Lisa Novello1, Stefano Tambalo1, Thorsten Feiweier2, and Jorge Jovicich1
1CIMeC, Center for Mind/Brain Sciences, University of Trento, Rovereto, Italy, 2Siemens Healthcare GmbH, Erlangen, Germany
Synopsis
In
Double-Diffusion-Encoding sequences, concomitant gradients may
introduce spatial bias in the measured MRI signal. It is important to
characterize such biases since they can affect the accuracy of
quantitative microstructural metrics in brain studies. In this work,
we assess the signal deviations at different positions along the
scanner z-axis in an isotropic phantom for both single- and
twice-refocused spin-echo sequences.
Introduction
Double-Diffusion-Encoding
(DDE) MRI sequences1
are attracting a growing interest since in the long mixing time
regime they allow to characterize diffusion anisotropy at a
microscopic scale without confounding effects of structural
macroscopic arrangements (e.g.
axonal fibers orientations in the brain)2,3.

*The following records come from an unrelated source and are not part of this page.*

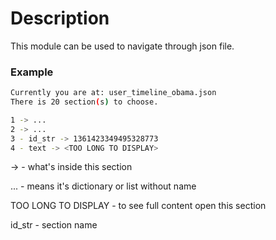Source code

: # Description
This module can be used to navigate through json file.

### Example
```bash
Currently you are at: user_timeline_obama.json
There is 20 section(s) to choose.

1 -> ...
2 -> ...
3 - id_str -> 1361423349495328773
4 - text -> <TOO LONG TO DISPLAY>
```

-> - what's inside this section

... - means it's dictionary or list without name

TOO LONG TO DISPLAY - to see full content open this section
  
id_str - section name
  
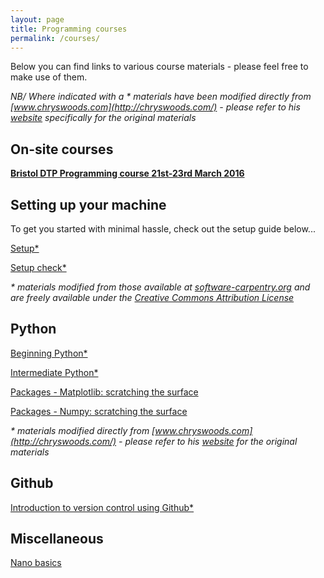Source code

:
 ```yaml
---
layout: page
title: Programming courses
permalink: /courses/
---
```


Below you can find links to various course materials - please feel free to make use of them.

*NB/ Where indicated with a \* materials have been modified directly from [www.chryswoods.com](http://chryswoods.com/) - please refer to his [website](http://chryswoods.com/) specifically for the original materials*

## On-site courses 

[**Bristol DTP Programming course 21st-23rd March 2016**](dtp_course_info_march2016)

## Setting up your machine

To get you started with minimal hassle, check out the setup guide below...

[Setup\*](Setup/setup)

[Setup check\*](Setup_check/setup_check)

*\* materials modified from those available at [software-carpentry.org](http://software-carpentry.org/) and are freely available under the [Creative Commons Attribution License](https://creativecommons.org/licenses/by/4.0/)*

## Python

[Beginning Python\*](Beginners_python/README)

[Intermediate Python\*](Intermediate_python/README)

[Packages - Matplotlib: scratching the surface](PythonPackages_matplotlib/README_matplotlib)

[Packages - Numpy: scratching the surface](PythonPackages_numpy/README_numpy)

*\* materials modified directly from [www.chryswoods.com](http://chryswoods.com/) - please refer to his [website](http://chryswoods.com/) for the original materials*

## Github

[Introduction to version control using Github\*](Intro_github/README)

## Miscellaneous

[Nano basics](nano_basics/nano_basics)


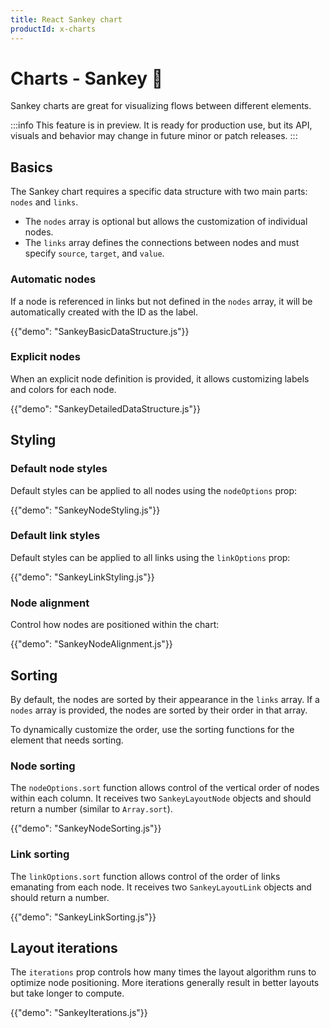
 ```yaml
---
title: React Sankey chart
productId: x-charts
---
```


# Charts - Sankey [<span class="plan-pro"></span>](/x/introduction/licensing/#pro-plan 'Pro plan')🧪

<p class="description">Sankey charts are great for visualizing flows between different elements.</p>

:::info
This feature is in preview. It is ready for production use, but its API, visuals and behavior may change in future minor or patch releases.
:::

## Basics

The Sankey chart requires a specific data structure with two main parts: `nodes` and `links`.

- The `nodes` array is optional but allows the customization of individual nodes.
- The `links` array defines the connections between nodes and must specify `source`, `target`, and `value`.

### Automatic nodes

If a node is referenced in links but not defined in the `nodes` array, it will be automatically created with the ID as the label.

{{"demo": "SankeyBasicDataStructure.js"}}

### Explicit nodes

When an explicit node definition is provided, it allows customizing labels and colors for each node.

{{"demo": "SankeyDetailedDataStructure.js"}}

## Styling

### Default node styles

Default styles can be applied to all nodes using the `nodeOptions` prop:

{{"demo": "SankeyNodeStyling.js"}}

### Default link styles

Default styles can be applied to all links using the `linkOptions` prop:

{{"demo": "SankeyLinkStyling.js"}}

### Node alignment

Control how nodes are positioned within the chart:

{{"demo": "SankeyNodeAlignment.js"}}

## Sorting

By default, the nodes are sorted by their appearance in the `links` array.
If a `nodes` array is provided, the nodes are sorted by their order in that array.

To dynamically customize the order, use the sorting functions for the element that needs sorting.

### Node sorting

The `nodeOptions.sort` function allows control of the vertical order of nodes within each column. It receives two `SankeyLayoutNode` objects and should return a number (similar to `Array.sort`).

{{"demo": "SankeyNodeSorting.js"}}

### Link sorting

The `linkOptions.sort` function allows control of the order of links emanating from each node. It receives two `SankeyLayoutLink` objects and should return a number.

{{"demo": "SankeyLinkSorting.js"}}

## Layout iterations

The `iterations` prop controls how many times the layout algorithm runs to optimize node positioning. More iterations generally result in better layouts but take longer to compute.

{{"demo": "SankeyIterations.js"}}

This can be achieved by encoding diffusion twice in a single
acquisition (Fig. 1). However, such encoding strategies might be
affected by concomitant gradients corrupting the diffusivity
estimation in brain tissue, as a function of sample position, slice
orientation and sequence details4.
In this study, we used a clinical scanner to evaluate the possible
impact of concomitant gradients in DDE MRI as a function of two
factors: sample position (isocenter and off-centered along z-axis)
and sequence variations (pulsed gradient (PG) diffusion encoding with
single refocused spin-echo (PG-SE) and twice-refocused spin-echo
(PG-TRSE), respectively).Materials and Methods
Images from an isotropic brain-sized spherical
oil phantom were collected on a 3T scanner (MAGNETOM Prisma, Siemens
Healthcare, Erlangen, Germany) with a 64 channel head-neck RF coil. Multishell
axial images were collected with a prototype sequence utilizing Single
Diffusion Encoding (SDE PG-SE), DDE
PG-SE and DDE PG-TRSE (i) by centering
the phantom position at the scanner isocenter (isocenter condition), and (ii) by centering the phantom position at
z = 75 mm (off-center condition, DDE
images only). The adopted sequence applies a compensation of linear concomitant
field contributions.
For all conditions and sequences, a b = 0 s/mm2 image and DWI
images with the following b-values
were acquired: 100, 700, 1400, 2000 s/mm2 4. Imaging parameters were: FOV = 272 x 272 mm2,
isotropic resolution = 2 mm, number of slices = 68, no slice gap. For all
images, Partial Fourier (PF) = 0.75, GRAPPA = 2. For SDE PG-SE images, 64
directions were acquired per shell, TE = 60 ms, TR = 9200 ms. For all DDE
images, a total of 72 direction combinations were acquired per shell using the
5-design scheme2. TE = 140 ms, TR = 11900 ms. δ = 21.9 ms, Δ = 31.1 ms, TM = 14.7 ms (Fig. 1).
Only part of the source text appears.